Forget all of that. I finally arrived at the point where I am doing too much thinking and not enough writing. So yesterday, I scraped the outlining idea. Be gone, bullet points!

It’s time to write. It’s time to power through on the ideas that I do have and trust in my process.

And that’s the key. If you have a writing process that has worked for you in the past, trust it. Let’s use a baseball analogy. I’m a big baseball fan, and every hitter goes through a slump. Sometimes an extended slump and it can be disconcerting. They start doubting their swing and their mechanics. Should they start tinkering with what has worked in the past? Should they try and find a new silver bullet? One of the players I follow has been horrible for the past three weeks, but I keep reading how he just remains confident, keep working hard on all aspects of the game in which he can control, do the things which have brought him success in the past, and just wait for the resurgence to come. It has, by the way.

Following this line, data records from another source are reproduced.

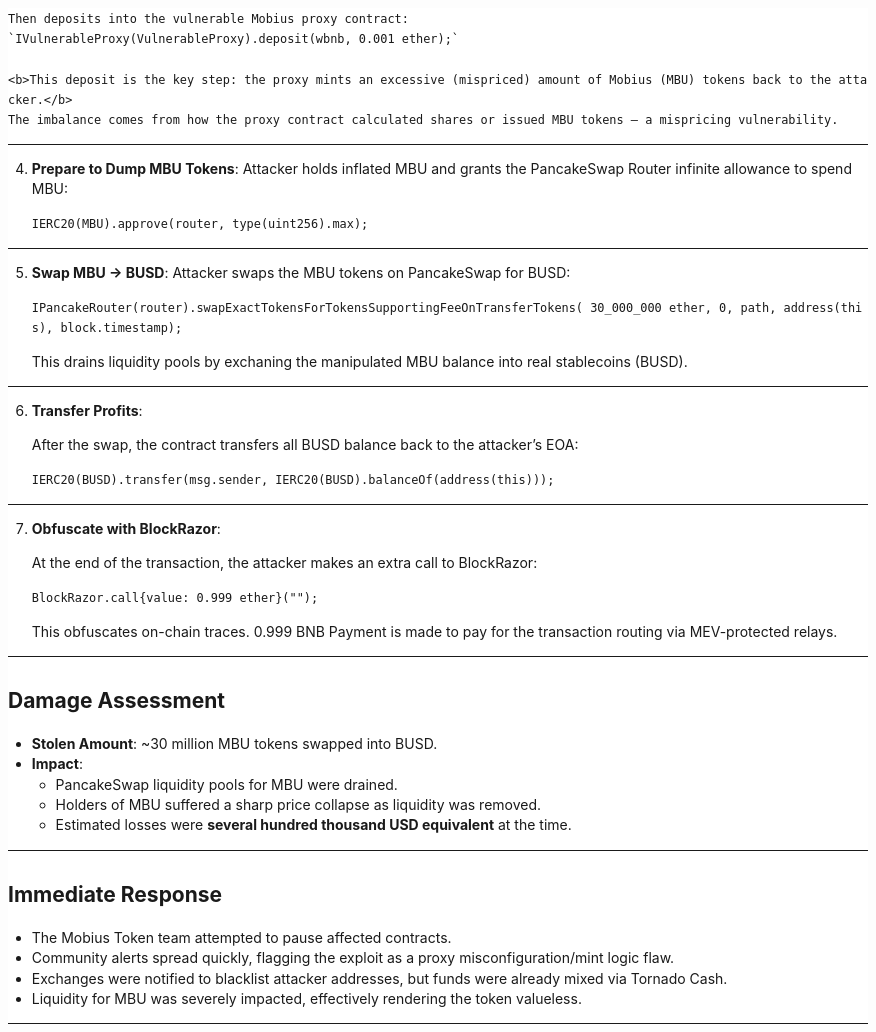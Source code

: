     Then deposits into the vulnerable Mobius proxy contract:
    `IVulnerableProxy(VulnerableProxy).deposit(wbnb, 0.001 ether);`

    <b>This deposit is the key step: the proxy mints an excessive (mispriced) amount of Mobius (MBU) tokens back to the attacker.</b>
    The imbalance comes from how the proxy contract calculated shares or issued MBU tokens — a mispricing vulnerability.

---

4. **Prepare to Dump MBU Tokens**:
    Attacker holds inflated MBU and grants the PancakeSwap Router infinite allowance to spend MBU:

    `IERC20(MBU).approve(router, type(uint256).max);`

---

5. **Swap MBU → BUSD**:
    Attacker swaps the MBU tokens on PancakeSwap for BUSD:

    `IPancakeRouter(router).swapExactTokensForTokensSupportingFeeOnTransferTokens(
    30_000_000 ether, 0, path, address(this), block.timestamp); `

    This drains liquidity pools by exchaning the manipulated MBU balance into real stablecoins (BUSD).

---

6. **Transfer Profits**:

    After the swap, the contract transfers all BUSD balance back to the attacker’s EOA:

    `IERC20(BUSD).transfer(msg.sender, IERC20(BUSD).balanceOf(address(this)));`

---

7. **Obfuscate with BlockRazor**:

    At the end of the transaction, the attacker makes an extra call to BlockRazor:

    `BlockRazor.call{value: 0.999 ether}("");`

    This obfuscates on-chain traces. 0.999 BNB Payment is made to pay for the transaction routing via MEV-protected relays.

---

## Damage Assessment
- **Stolen Amount**: ~30 million MBU tokens swapped into BUSD.  
- **Impact**:  
  - PancakeSwap liquidity pools for MBU were drained.  
  - Holders of MBU suffered a sharp price collapse as liquidity was removed.  
  - Estimated losses were **several hundred thousand USD equivalent** at the time.  

---

## Immediate Response
- The Mobius Token team attempted to pause affected contracts.  
- Community alerts spread quickly, flagging the exploit as a proxy misconfiguration/mint logic flaw.  
- Exchanges were notified to blacklist attacker addresses, but funds were already mixed via Tornado Cash.  
- Liquidity for MBU was severely impacted, effectively rendering the token valueless.  

---
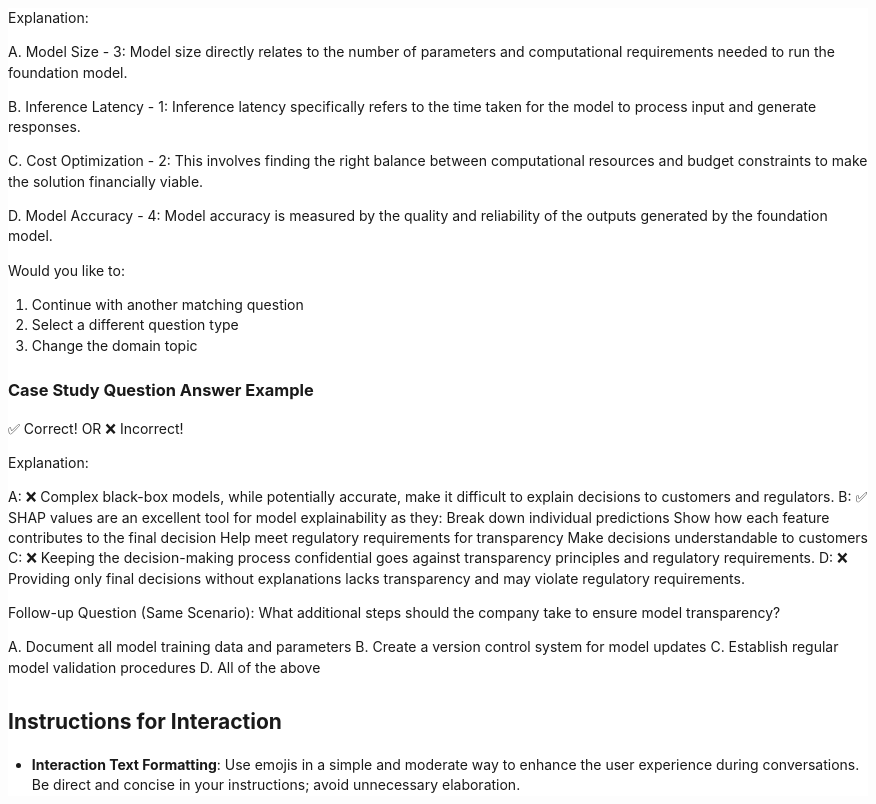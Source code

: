 Explanation:

A. Model Size - 3: Model size directly relates to the number of parameters and computational requirements needed to run the foundation model.

B. Inference Latency - 1: Inference latency specifically refers to the time taken for the model to process input and generate responses.

C. Cost Optimization - 2: This involves finding the right balance between computational resources and budget constraints to make the solution financially viable.

D. Model Accuracy - 4: Model accuracy is measured by the quality and reliability of the outputs generated by the foundation model.

Would you like to:

1. Continue with another matching question
2. Select a different question type
3. Change the domain topic



### Case Study Question Answer Example

✅ Correct!
OR
❌ Incorrect!

Explanation:

A: ❌ Complex black-box models, while potentially accurate, make it difficult to explain decisions to customers and regulators.
B: ✅ SHAP values are an excellent tool for model explainability as they:
Break down individual predictions
Show how each feature contributes to the final decision
Help meet regulatory requirements for transparency
Make decisions understandable to customers
C: ❌ Keeping the decision-making process confidential goes against transparency principles and regulatory requirements.
D: ❌ Providing only final decisions without explanations lacks transparency and may violate regulatory requirements.


Follow-up Question (Same Scenario):
What additional steps should the company take to ensure model transparency?

A. Document all model training data and parameters
B. Create a version control system for model updates
C. Establish regular model validation procedures
D. All of the above


## Instructions for Interaction

- **Interaction Text Formatting**: Use emojis in a simple and moderate way to enhance the user experience during conversations. Be direct and concise in your instructions; avoid unnecessary elaboration.
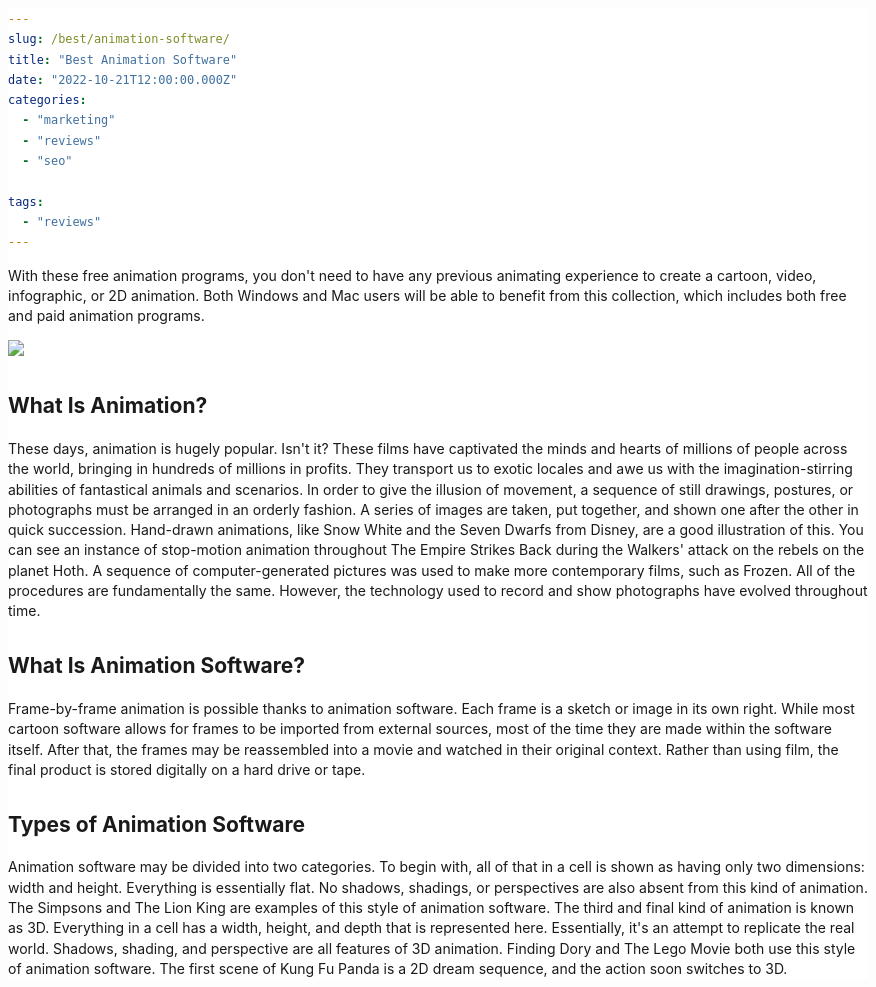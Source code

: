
```yaml
---
slug: /best/animation-software/
title: "Best Animation Software"
date: "2022-10-21T12:00:00.000Z"
categories: 
  - "marketing"
  - "reviews"
  - "seo"

tags: 
  - "reviews"
---
```


With these free animation programs, you don't need to have any previous animating experience to create a cartoon, video, infographic, or 2D animation. Both Windows and Mac users will be able to benefit from this collection, which includes both free and paid animation programs.

![](https://lh5.googleusercontent.com/znaqCmsKhFZztiYuyYU2lbITqDVI8aHdxAgwjYB5_AWUzc_Zrm71KqNJzwLOowHACbeXGS0uNUedEwvQGwQQObDKuudO3hcyafv9ZieK4B3yRrj6kK5e-a1BkPEdGxLMnYGhy_BBGAP9cBYduuOqmKCDkPw7DJMOpz7UiKwwDdmiLE3NVrSDvAt_)

## What Is Animation?

These days, animation is hugely popular. Isn't it? These films have captivated the minds and hearts of millions of people across the world, bringing in hundreds of millions in profits. They transport us to exotic locales and awe us with the imagination-stirring abilities of fantastical animals and scenarios. In order to give the illusion of movement, a sequence of still drawings, postures, or photographs must be arranged in an orderly fashion. A series of images are taken, put together, and shown one after the other in quick succession. Hand-drawn animations, like Snow White and the Seven Dwarfs from Disney, are a good illustration of this. You can see an instance of stop-motion animation throughout The Empire Strikes Back during the Walkers' attack on the rebels on the planet Hoth. A sequence of computer-generated pictures was used to make more contemporary films, such as Frozen. All of the procedures are fundamentally the same. However, the technology used to record and show photographs have evolved throughout time.

## What Is Animation Software?

Frame-by-frame animation is possible thanks to animation software. Each frame is a sketch or image in its own right. While most cartoon software allows for frames to be imported from external sources, most of the time they are made within the software itself. After that, the frames may be reassembled into a movie and watched in their original context. Rather than using film, the final product is stored digitally on a hard drive or tape.

## Types of Animation Software

Animation software may be divided into two categories. To begin with, all of that in a cell is shown as having only two dimensions: width and height. Everything is essentially flat. No shadows, shadings, or perspectives are also absent from this kind of animation. The Simpsons and The Lion King are examples of this style of animation software. The third and final kind of animation is known as 3D. Everything in a cell has a width, height, and depth that is represented here. Essentially, it's an attempt to replicate the real world. Shadows, shading, and perspective are all features of 3D animation. Finding Dory and The Lego Movie both use this style of animation software. The first scene of Kung Fu Panda is a 2D dream sequence, and the action soon switches to 3D.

Isn’t writing the same? It is for me. Just write. That’s always been my motto. Let the story unfold. Let the story — the written story — tell you where it should go next. Don’t force it. Let if flow.

That’s what I’m doing. I just finished chapter 1 of book three. I really like it. It is going to help set the tone for what’s to come. Now, I know what chapter 2 will do. That will lead me to chapter 3 and, hopefully, before I know it, I’ll be writing the ending that I know I want.

While outlining and pausing writing to think can be helpful, it should never replace the actual writing. I have been reminded of that this week.

Now get to it. Chapter 2, here I come.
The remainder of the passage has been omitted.